EXAMEN EN COMMISSION

Au cours de sa séance tenue dans la matinée du mercredi 9 juin 1999 sous la présidence de M. Alain Lambert, président, la commission a entendu la communication de M. Yvon Collin, rapporteur spécial des crédits du transport aérien, sur son rapport consacré à la restructuration de l'industrie aéronautique européenne.

Après avoir indiqué qu'au long de la préparation de son rapport, de multiples événements, fausses pistes et rebondissements s'étaient produits, significatifs des relations mouvementées entre les industriels européens et inquiétants à tout point de vue, M. Yvon Collin, rapporteur spécial, a exposé les raisons qui l'avaient décidé, comme membre de la commission des finances en charge des questions d'aviation civile, à se pencher sur le dossier de la restructuration de l'industrie aéronautique européenne :

- le souci, du fait de la dépense publique allouée à cette industrie, de prendre la mesure du cheminement vers une industrie européenne plus forte ;

- le fait que l'industrie française était, dans ce secteur, une industrie essentiellement publique dont le sort, en tant que telle, doit naturellement mobiliser l'attention de la commission.

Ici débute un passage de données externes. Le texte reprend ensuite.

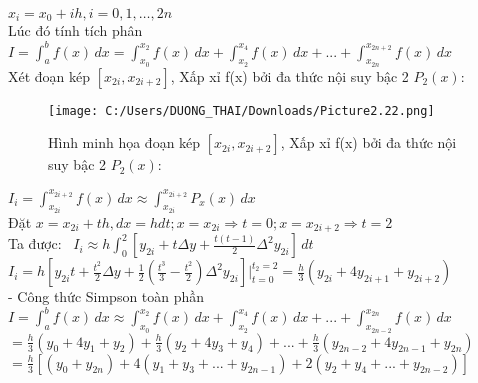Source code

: \documentclass[14pt,a4paper]{article}
\begin{document}
 	   \hspace*{30pt}${\displaystyle x_i=x_0+ih ,i=0,1,…,2n }$ \\
 	   \hspace*{30pt} Lúc đó tính tích phân ${\displaystyle I= \int_{a}^{b}f(x)\,dx =\int_{x_0}^{x_2}f(x)\,dx +\int_{x_2}^{x_4}f(x)\,dx+ ... + \int_{x_{2n}}^{x_{2n+2}}f(x)\,dx}$ \\
 	   \hspace*{30pt} Xét đoạn kép ${\displaystyle  [x_{2i}, x_{2i+2}]}$, Xấp xỉ f(x) bởi đa thức nội suy bậc 2 ${\displaystyle P_2 (x): }$ \\ \vspace{9pt}
\begin{figure}[H]
	\centering
	\texttt{[image: C:/Users/DUONG\_THAI/Downloads/Picture2.22.png]}
	\caption[ Hình minh họa đoạn kép ${\displaystyle  [x_{2i}, x_{2i+2}]}$, Xấp xỉ f(x) bởi đa thức nội suy bậc 2 ${\displaystyle P_2 (x): }$]{ Hình minh họa đoạn kép ${\displaystyle  [x_{2i}, x_{2i+2}]}$, Xấp xỉ f(x) bởi đa thức nội suy bậc 2 ${\displaystyle P_2 (x): }$}
	\label{hinh22}
\end{figure} 	     
 	  \vspace{9pt} \hspace*{30pt} ${\displaystyle I_i= \int_{x_{2i}}^{x_{2i+2}}f(x)\,dx \approx \int_{x_{2i}}^{x_{2i+2}}P_x(x)\,dx}$ \\ 
 	 \vspace*{9pt} \hspace*{30pt} Đặt ${\displaystyle x= x_{2i} +th , dx= hdt ; x=x_{2i} \Rightarrow t=0 ; x= x_{2i+2} \Rightarrow t= 2 }$ \\ 
 	 \vspace{9pt} \hspace*{30pt} Ta được: \,  ${\displaystyle   I_i \approx h \int_{0}^{2}[y_{2i} +t\Delta y +\frac{t(t-1)}{2} \Delta^2y_{2i}]\,dt}$ \\
 	 \vspace{9pt} \hspace*{30pt}  ${\displaystyle I_i  =h[y_{2i} t+  \frac{t^2}{2}  \Delta y + \frac{1}{2} ( \frac {t^3}{3}-\frac{t^2}{2}  ) \Delta ^2 y_{2i} ]|_{t=0}^{t_2=2}  =   \frac{h}{3}(y_{2i}+4y_{2i+1}+y_{2i+2} ) }$\\
 	 \vspace{9pt} \hspace*{30pt} -	Công thức Simpson toàn phần \\
 	 \vspace{9pt} \hspace*{30pt} ${\displaystyle I=\int_{a}^{b}f(x)\,dx \approx \int_{x_0}^{x_2}f(x)\,dx +\int_{x_2}^{x_4}f(x)\,dx+ ... + \int_{x_{2n-2}}^{x_{2n}}f(x)\,dx}$ \\ 
 	 \vspace{9pt} \hspace*{35pt}   ${\displaystyle	=\frac{h}{3}(y_0+4y_1+y_2) +\frac{h}{3}(y_2+4y_3+y_4) + ...+ \frac{h}{3}(y_{2n-2}+4y_{2n-1}+y_{2n}) }$\\
 	 \vspace{9pt} \hspace*{35pt}   ${\displaystyle= \frac{h}{3}[(y_0+y_{2n})+4(y_1+y_3 +...+y_{2n-1})+2(y_2+y_4 +...+y_{2n-2})]}$
\end{document}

Il a alors précisé que la nature même des problèmes l'avait incité à considérer l'industrie aéronautique au sens le plus large.

Puis il a déploré que le questionnaire adressé le 10 mars 1999 au ministère de l'économie, des finances et de l'industrie, cosigné par le président de la commission des finances et lui-même, n'ait pas reçu de réponse, appelant de ses voeux, en tant que rapporteur spécial, des solutions qui permettent à la commission, quelle que soit la configuration politique du moment, d'être mieux respectée.

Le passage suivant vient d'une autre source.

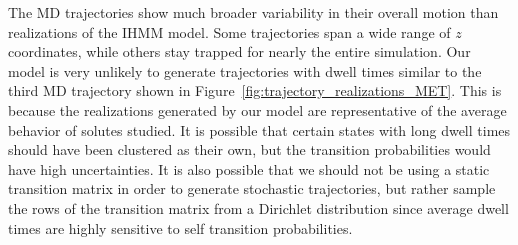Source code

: \documentclass[journal=jpcbfk,manuscript=article]{achemso}
\begin{document}
  The MD trajectories show much broader variability in their overall motion than realizations
  of the IHMM model. 
  Some trajectories span a wide range of $z$ coordinates, while others stay
  trapped for nearly the entire simulation. Our model is very unlikely to generate 
  trajectories with dwell times similar to the third MD trajectory shown in 
  Figure~\ref{fig:trajectory_realizations_MET}. This is because the realizations 
  generated by our model are representative of the average behavior of solutes studied.
  It is possible that certain states with long dwell times should have been
  clustered as their own, but the transition probabilities would have high uncertainties.
  It is also possible that we should not be using a static transition matrix in 
  order to generate stochastic trajectories, but rather sample the rows of the transition
  matrix from a Dirichlet distribution since average dwell times are highly sensitive to
  self transition probabilities.
\end{document}
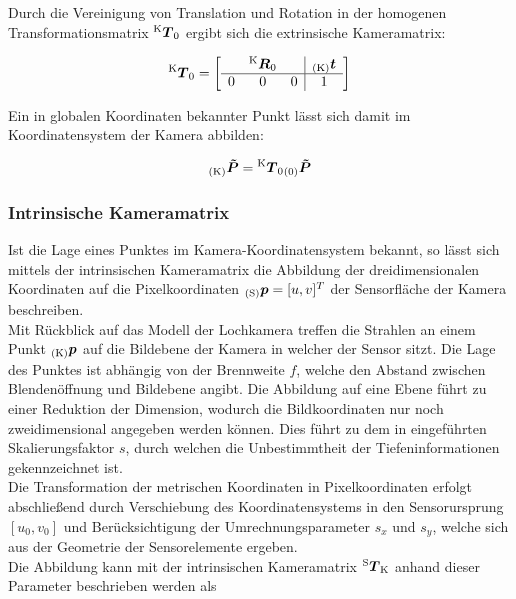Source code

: Durch die Vereinigung von Translation und Rotation in der homogenen Transformationsmatrix $\tmat{K}{0}$ ergibt sich die extrinsische Kameramatrix:

\begin{equation}
\tmat{K}{0} = 
\mat{ccc|c}{
  & \rmat{K}{0} &   & \ve{K}{t} \\
\hline
0 &      0      & 0 & 1 \\
}
\end{equation}

Ein in globalen Koordinaten bekannter Punkt lässt sich damit im Koordinatensystem der Kamera abbilden:

\begin{equation}
\ve{K}{\tilde{P}} = \tmat{K}{0}\ve{0}{\tilde{P}}
\end{equation}


\subsubsection{Intrinsische Kameramatrix}
Ist die Lage eines Punktes im Kamera-Koordinatensystem bekannt, so lässt sich mittels der intrinsischen Kameramatrix die Abbildung der dreidimensionalen Koordinaten auf die Pixelkoordinaten $\ve{S}{p} = [u,v]^T$ der Sensorfläche der Kamera beschreiben.\\
Mit Rückblick auf das Modell der Lochkamera treffen die Strahlen an einem Punkt $\ve{K}{{p}}$ auf die Bildebene der Kamera in welcher der Sensor sitzt. Die Lage des Punktes ist abhängig von der Brennweite $f$, welche den Abstand zwischen Blendenöffnung und Bildebene angibt. Die Abbildung auf eine Ebene führt zu einer Reduktion der Dimension, wodurch die Bildkoordinaten nur noch zweidimensional angegeben werden können. Dies führt zu dem in  eingeführten Skalierungsfaktor $s$, durch welchen die Unbestimmtheit der Tiefeninformationen gekennzeichnet ist.\\
Die Transformation der metrischen Koordinaten in Pixelkoordinaten erfolgt abschließend durch Verschiebung des Koordinatensystems in den Sensorursprung $[u_0,v_0]$ und Berücksichtigung der Umrechnungsparameter $s_x$ und $s_y$, welche sich aus der Geometrie der Sensorelemente ergeben. \\
Die Abbildung kann mit der intrinsischen Kameramatrix $\tmat{S}{K}$ anhand dieser Parameter beschrieben werden als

Il a alors expliqué que le regain d'intérêt pour l'union des forces aéronautiques en Europe avait été suscité selon lui par la fusion entre Boeing et Mac Donnell-Douglas qui avait donné naissance à une entreprise géante, directement et seule concurrente d'Airbus et par la prise de conscience, de plus en plus aiguë, du gaspillage des moyens publics en Europe tenant à la coexistence de deux programmes d'avions de combat, le Rafale et l'Eurofighter concomitante avec l'absence de décision sur un programme européen de transport de troupes, l'avion de transport du futur (ATF).

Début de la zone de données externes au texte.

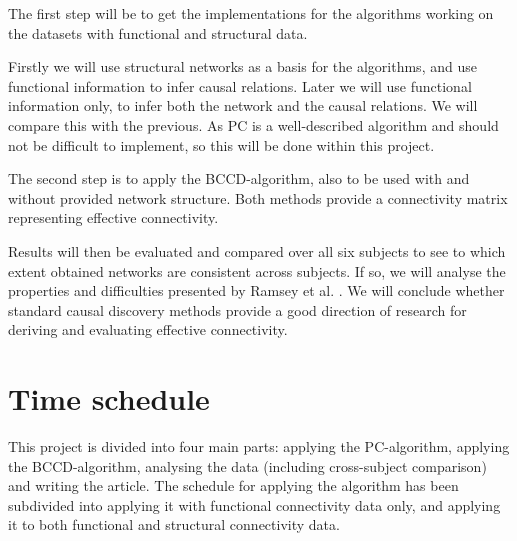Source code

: \documentclass[a4paper, 10pt, english, twocolumn]{article}
\begin{document}
The first step will be to get the implementations for the algorithms working on the datasets with functional and structural data.

Firstly we will use structural networks as a basis for the algorithms, and use functional information to infer causal relations. 
Later we will use functional information only, to infer both the network and the causal relations.
We will compare this with the previous.
As PC is a well-described algorithm \cite{spirtes2000} and should not be difficult to implement, so this will be done within this project.

The second step is to apply the BCCD-algorithm, also to be used with and without provided network structure.
Both methods provide a connectivity matrix representing effective connectivity.

Results will then be evaluated and compared over all six subjects to see to which extent obtained networks are consistent across subjects.
If so, we will analyse the properties and difficulties presented by Ramsey et al. \cite{ramsey2010}.
We will conclude whether standard causal discovery methods provide a good direction of research for deriving and evaluating effective connectivity.


\section{Time schedule}
This project is divided into four main parts: applying the PC-algorithm, applying the BCCD-algorithm, analysing the data (including cross-subject comparison) and writing the article. The schedule for applying the algorithm has been subdivided into applying it with functional connectivity data only, and applying it to both functional and structural connectivity data.



{}

\end{document}
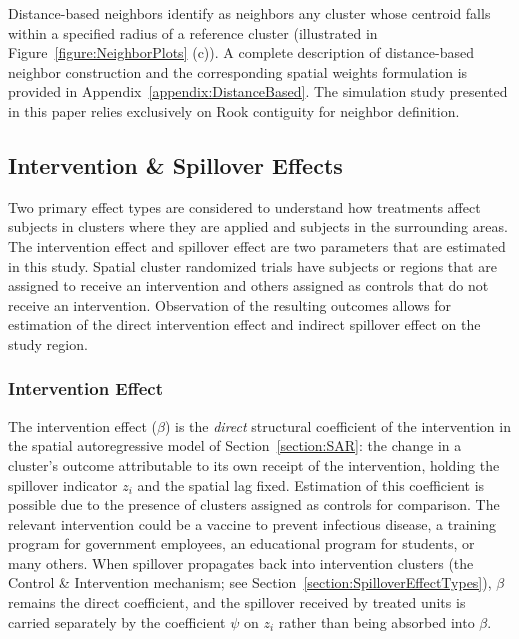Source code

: \documentclass{article}[11pt]
\begin{document}
Distance-based neighbors\cite{fotheringham_sage_2009} identify as neighbors any cluster whose centroid falls within a specified radius of a reference cluster (illustrated in Figure~\ref{figure:NeighborPlots} (c)). A complete description of distance-based neighbor construction and the corresponding spatial weights formulation is provided in Appendix~\ref{appendix:DistanceBased}. The simulation study presented in this paper relies exclusively on Rook contiguity for neighbor definition.

\subsection{Intervention \& Spillover Effects}

Two primary effect types are considered to understand how treatments affect subjects in clusters where they are applied and subjects in the surrounding areas. The intervention effect and spillover effect are two parameters that are estimated in this study. Spatial cluster randomized trials have subjects or regions that are assigned to receive an intervention and others assigned as controls that do not receive an intervention. Observation of the resulting outcomes allows for estimation of the direct intervention effect and indirect spillover effect on the study region.

\subsubsection{Intervention Effect}\label{Section:InterventionEffect}

The intervention effect ($\beta$) is the \textit{direct} structural coefficient of the intervention in the spatial autoregressive model of Section~\ref{section:SAR}: the change in a cluster's outcome attributable to its own receipt of the intervention, holding the spillover indicator $z_i$ and the spatial lag fixed. Estimation of this coefficient is possible due to the presence of clusters assigned as controls for comparison. The relevant intervention could be a vaccine to prevent infectious disease, a training program for government employees, an educational program for students, or many others. When spillover propagates back into intervention clusters (the Control \& Intervention mechanism; see Section~\ref{section:SpilloverEffectTypes}), $\beta$ remains the direct coefficient, and the spillover received by treated units is carried separately by the coefficient $\psi$ on $z_i$ rather than being absorbed into $\beta$.
\end{document}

Ayant rappelé la teneur de la déclaration conjointe du 9 décembre 1997 des plus hautes autorités politiques européennes, appelant les industriels à jeter les bases d'une entreprise européenne unique regroupant l'ensemble des actifs de l'aéronautique au sens large (avions civils et militaires, missiles, spatial...) et placée sous le signe de l'urgence, il a déclaré que tout l'objet de son rapport était d'élucider ses justifications et de présenter ses prolongements.

S'agissant des justifications, le rapporteur spécial a jugé qu'elles ne manquaient pas, l'industrie aéronautique étant porteuse d'enjeux importants sur les plans économique et géostratégique, mais se trouvant soumise à des contraintes particulières.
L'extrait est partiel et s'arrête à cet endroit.